## Problem description
Copy each line of the data below with the word "všetky".

Source texts of formatted documents
= Beginning of Section =

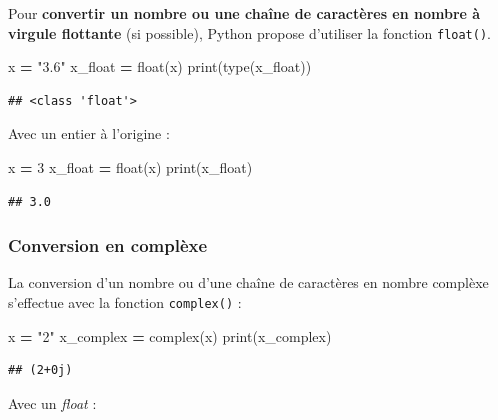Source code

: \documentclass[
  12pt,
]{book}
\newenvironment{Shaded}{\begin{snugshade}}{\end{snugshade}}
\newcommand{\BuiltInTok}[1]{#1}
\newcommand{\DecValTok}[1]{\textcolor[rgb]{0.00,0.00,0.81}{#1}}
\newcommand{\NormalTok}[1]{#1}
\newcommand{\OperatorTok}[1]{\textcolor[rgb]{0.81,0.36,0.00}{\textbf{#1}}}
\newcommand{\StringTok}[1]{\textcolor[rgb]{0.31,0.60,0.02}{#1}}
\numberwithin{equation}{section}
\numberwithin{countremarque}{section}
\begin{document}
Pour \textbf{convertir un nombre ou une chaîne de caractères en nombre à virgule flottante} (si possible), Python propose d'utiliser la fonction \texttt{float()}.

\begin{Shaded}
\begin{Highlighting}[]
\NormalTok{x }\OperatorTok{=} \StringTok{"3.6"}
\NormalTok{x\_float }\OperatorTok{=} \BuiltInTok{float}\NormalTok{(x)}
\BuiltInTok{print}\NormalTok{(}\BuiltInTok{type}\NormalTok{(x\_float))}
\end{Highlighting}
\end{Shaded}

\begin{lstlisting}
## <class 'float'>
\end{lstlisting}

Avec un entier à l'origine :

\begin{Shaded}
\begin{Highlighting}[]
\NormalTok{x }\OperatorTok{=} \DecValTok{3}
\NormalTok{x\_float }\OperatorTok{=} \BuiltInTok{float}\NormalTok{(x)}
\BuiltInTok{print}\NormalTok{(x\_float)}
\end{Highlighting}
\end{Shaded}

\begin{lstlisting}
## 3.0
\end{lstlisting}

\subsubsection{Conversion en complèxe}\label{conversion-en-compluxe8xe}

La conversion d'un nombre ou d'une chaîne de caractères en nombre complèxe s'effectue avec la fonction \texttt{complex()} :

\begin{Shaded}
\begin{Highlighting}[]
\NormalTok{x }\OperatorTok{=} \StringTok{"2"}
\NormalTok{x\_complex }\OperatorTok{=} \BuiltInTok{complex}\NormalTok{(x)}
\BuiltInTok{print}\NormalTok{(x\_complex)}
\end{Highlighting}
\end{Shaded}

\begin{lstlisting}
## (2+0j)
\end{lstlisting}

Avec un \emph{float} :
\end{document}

= End of Section =
= Beginning of Section =

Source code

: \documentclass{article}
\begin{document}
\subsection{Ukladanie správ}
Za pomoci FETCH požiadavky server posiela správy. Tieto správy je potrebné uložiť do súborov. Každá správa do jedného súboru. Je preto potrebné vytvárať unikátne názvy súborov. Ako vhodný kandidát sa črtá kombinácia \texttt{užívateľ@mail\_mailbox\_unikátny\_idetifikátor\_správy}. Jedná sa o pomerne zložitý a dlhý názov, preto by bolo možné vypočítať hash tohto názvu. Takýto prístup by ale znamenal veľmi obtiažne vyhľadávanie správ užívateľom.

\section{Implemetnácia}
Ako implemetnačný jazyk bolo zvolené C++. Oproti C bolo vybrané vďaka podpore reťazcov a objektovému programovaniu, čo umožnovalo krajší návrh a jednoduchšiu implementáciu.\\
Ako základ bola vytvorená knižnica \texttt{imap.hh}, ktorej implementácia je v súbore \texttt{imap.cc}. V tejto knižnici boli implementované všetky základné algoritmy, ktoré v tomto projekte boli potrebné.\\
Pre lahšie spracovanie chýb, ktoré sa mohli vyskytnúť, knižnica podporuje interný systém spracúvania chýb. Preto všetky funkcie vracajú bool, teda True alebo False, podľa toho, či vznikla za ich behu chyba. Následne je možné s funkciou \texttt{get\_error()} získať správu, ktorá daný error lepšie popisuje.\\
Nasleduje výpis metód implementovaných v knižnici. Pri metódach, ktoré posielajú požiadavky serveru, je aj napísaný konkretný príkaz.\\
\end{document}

= End of Section =
= Beginning of Section =

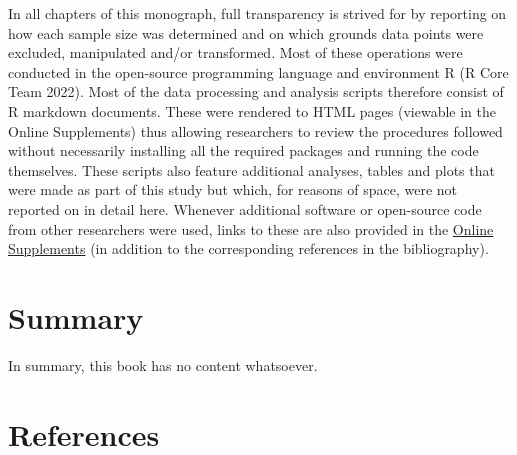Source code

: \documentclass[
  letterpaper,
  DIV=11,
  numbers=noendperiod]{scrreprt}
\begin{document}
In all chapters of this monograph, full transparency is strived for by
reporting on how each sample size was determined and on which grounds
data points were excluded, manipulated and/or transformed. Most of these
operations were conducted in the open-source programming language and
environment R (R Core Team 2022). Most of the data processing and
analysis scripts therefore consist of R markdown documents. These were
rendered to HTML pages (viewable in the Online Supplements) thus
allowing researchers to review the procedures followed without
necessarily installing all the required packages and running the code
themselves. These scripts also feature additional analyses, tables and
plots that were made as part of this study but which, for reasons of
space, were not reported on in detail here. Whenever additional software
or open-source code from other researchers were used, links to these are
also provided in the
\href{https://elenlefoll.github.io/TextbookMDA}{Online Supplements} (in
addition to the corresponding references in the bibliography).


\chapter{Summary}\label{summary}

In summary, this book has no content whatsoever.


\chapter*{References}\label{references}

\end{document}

= End of Section =

## Result of this task
Ako základ bola vytvorená knižnica \texttt{imap.hh}, ktorej implementácia je v súbore \texttt{imap.cc}. V tejto knižnici boli implementované všetky základné algoritmy, ktoré v tomto projekte boli potrebné.\\
Pre lahšie spracovanie chýb, ktoré sa mohli vyskytnúť, knižnica podporuje interný systém spracúvania chýb. Preto všetky funkcie vracajú bool, teda True alebo False, podľa toho, či vznikla za ich behu chyba. Následne je možné s funkciou \texttt{get\_error()} získať správu, ktorá daný error lepšie popisuje.\\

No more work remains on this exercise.